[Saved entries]
◇ ◇ ◇ ◇
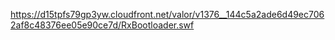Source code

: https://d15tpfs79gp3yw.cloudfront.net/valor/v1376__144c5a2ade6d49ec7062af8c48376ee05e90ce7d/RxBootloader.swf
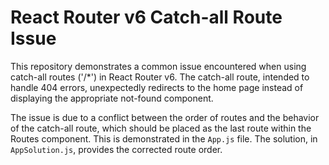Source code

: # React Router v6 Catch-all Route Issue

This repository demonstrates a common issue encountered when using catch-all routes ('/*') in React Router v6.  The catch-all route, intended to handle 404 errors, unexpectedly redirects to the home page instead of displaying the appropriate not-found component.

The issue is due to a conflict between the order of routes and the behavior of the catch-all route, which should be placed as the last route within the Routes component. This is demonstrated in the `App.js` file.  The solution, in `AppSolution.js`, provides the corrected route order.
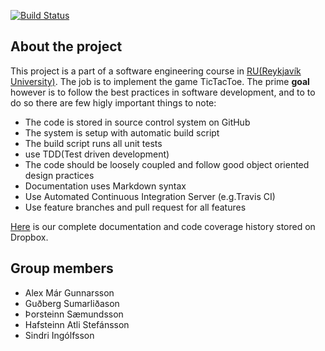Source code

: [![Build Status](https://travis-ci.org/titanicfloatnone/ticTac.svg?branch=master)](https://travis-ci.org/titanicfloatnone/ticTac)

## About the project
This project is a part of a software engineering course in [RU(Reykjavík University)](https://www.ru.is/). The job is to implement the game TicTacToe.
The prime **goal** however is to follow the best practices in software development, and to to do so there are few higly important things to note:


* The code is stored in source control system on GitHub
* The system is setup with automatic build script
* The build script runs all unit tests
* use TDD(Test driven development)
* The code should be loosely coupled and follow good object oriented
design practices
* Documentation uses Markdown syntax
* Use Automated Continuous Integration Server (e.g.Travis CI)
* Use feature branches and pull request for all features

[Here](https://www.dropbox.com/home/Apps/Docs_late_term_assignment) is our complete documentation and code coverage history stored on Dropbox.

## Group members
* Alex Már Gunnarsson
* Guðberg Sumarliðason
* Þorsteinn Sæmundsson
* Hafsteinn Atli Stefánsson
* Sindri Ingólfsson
◇ ◇ ◇ ◇
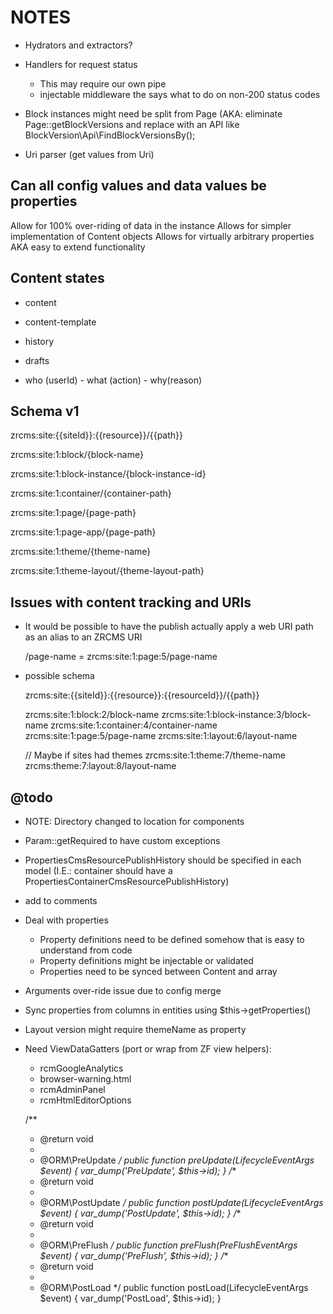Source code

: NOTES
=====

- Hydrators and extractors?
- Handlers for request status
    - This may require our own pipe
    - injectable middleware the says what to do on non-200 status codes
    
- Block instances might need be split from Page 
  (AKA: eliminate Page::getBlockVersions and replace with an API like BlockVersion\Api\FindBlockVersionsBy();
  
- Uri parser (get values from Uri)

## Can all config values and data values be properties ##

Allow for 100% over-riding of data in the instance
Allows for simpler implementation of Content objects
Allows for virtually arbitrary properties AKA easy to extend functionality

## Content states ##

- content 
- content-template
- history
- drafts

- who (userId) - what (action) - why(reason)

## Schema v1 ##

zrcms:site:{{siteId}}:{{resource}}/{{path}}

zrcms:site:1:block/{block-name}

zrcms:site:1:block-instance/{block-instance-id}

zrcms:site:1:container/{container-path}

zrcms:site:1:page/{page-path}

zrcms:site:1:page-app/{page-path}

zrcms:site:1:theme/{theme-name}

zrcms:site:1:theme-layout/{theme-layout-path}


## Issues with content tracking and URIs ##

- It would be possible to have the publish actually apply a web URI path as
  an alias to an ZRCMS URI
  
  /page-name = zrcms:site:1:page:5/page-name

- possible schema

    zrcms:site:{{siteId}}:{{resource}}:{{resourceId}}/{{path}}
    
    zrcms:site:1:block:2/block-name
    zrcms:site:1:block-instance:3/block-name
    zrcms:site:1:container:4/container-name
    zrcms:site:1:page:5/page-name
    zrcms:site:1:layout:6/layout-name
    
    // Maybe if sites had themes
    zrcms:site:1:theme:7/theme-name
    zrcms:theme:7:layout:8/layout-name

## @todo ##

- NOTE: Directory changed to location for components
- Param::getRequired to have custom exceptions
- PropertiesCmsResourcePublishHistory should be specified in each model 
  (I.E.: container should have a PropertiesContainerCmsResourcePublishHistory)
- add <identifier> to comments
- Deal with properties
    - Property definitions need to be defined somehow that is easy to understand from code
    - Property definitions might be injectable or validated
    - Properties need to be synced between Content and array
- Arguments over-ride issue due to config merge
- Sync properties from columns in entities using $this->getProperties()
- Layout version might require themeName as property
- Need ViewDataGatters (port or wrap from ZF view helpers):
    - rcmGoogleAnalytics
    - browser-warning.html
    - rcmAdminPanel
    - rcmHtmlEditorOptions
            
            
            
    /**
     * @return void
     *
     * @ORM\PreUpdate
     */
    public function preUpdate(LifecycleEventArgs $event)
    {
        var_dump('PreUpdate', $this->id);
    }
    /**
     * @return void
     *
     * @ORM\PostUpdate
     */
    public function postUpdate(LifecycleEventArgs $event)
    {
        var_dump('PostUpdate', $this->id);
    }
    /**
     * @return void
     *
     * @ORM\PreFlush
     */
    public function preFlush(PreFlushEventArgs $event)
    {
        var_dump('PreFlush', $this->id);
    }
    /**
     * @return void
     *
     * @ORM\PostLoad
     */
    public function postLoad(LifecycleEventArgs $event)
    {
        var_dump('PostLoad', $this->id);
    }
◇ ◇ ◇ ◇
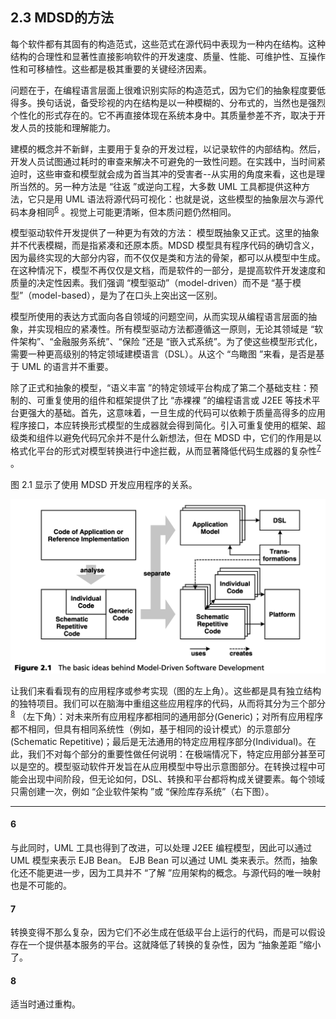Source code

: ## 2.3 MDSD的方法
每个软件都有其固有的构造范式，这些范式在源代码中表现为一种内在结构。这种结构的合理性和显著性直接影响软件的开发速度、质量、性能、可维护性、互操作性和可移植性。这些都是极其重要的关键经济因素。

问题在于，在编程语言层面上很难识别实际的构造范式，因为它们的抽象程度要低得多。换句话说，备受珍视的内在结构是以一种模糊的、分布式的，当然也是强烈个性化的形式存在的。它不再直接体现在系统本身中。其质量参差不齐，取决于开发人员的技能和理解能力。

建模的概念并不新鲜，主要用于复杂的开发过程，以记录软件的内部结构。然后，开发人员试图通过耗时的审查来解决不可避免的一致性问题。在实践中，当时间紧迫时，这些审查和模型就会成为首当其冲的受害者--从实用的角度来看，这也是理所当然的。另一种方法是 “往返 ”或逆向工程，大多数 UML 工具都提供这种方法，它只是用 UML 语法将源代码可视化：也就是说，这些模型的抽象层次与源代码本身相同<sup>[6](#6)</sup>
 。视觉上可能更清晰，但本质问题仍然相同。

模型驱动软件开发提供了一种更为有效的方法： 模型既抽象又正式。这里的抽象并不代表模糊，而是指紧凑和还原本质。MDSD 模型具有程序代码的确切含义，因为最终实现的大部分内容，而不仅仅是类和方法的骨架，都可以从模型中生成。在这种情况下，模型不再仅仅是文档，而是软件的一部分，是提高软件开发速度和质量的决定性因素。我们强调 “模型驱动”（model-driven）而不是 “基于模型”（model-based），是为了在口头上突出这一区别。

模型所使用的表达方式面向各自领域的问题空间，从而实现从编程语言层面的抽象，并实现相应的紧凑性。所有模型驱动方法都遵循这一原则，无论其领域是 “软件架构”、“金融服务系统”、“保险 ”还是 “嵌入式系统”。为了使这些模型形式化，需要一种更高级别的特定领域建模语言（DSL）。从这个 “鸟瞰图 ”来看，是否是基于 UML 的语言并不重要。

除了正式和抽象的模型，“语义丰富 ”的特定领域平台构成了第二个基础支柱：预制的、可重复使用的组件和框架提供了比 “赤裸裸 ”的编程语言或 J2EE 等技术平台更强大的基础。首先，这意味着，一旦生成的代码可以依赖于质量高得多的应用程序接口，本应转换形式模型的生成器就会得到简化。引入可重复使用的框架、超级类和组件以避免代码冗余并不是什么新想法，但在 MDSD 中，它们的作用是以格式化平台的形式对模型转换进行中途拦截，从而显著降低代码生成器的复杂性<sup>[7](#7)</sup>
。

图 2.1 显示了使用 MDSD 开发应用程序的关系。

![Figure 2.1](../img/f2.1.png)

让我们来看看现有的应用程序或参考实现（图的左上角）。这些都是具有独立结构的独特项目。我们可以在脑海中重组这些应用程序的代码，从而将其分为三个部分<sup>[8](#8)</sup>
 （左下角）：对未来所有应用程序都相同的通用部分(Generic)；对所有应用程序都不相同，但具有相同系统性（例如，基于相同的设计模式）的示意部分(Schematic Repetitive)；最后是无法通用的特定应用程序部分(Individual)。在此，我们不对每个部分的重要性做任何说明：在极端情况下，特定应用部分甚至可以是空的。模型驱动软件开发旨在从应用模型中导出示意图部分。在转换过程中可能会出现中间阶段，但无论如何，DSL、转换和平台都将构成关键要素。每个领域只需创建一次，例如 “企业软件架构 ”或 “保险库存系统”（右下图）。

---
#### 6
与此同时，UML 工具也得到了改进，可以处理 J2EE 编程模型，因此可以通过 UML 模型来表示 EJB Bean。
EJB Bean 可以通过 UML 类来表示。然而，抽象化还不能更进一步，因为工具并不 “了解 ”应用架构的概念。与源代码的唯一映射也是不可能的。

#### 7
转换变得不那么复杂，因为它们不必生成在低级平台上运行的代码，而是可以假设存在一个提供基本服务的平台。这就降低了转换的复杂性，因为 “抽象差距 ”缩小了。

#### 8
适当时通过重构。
◇ ◇ ◇ ◇
_PROBLEM DESCRIPTION:_
Only the lines above from the one with "- rcmAdminPanel" through the one with "var_dump('PreUpdate', $this->id);" should be duplicated, character for character.

_RESULT OF THE EXERCISE:_
    - rcmAdminPanel
    - rcmHtmlEditorOptions
            
            
            
    /**
     * @return void
     *
     * @ORM\PreUpdate
     */
    public function preUpdate(LifecycleEventArgs $event)
    {
        var_dump('PreUpdate', $this->id);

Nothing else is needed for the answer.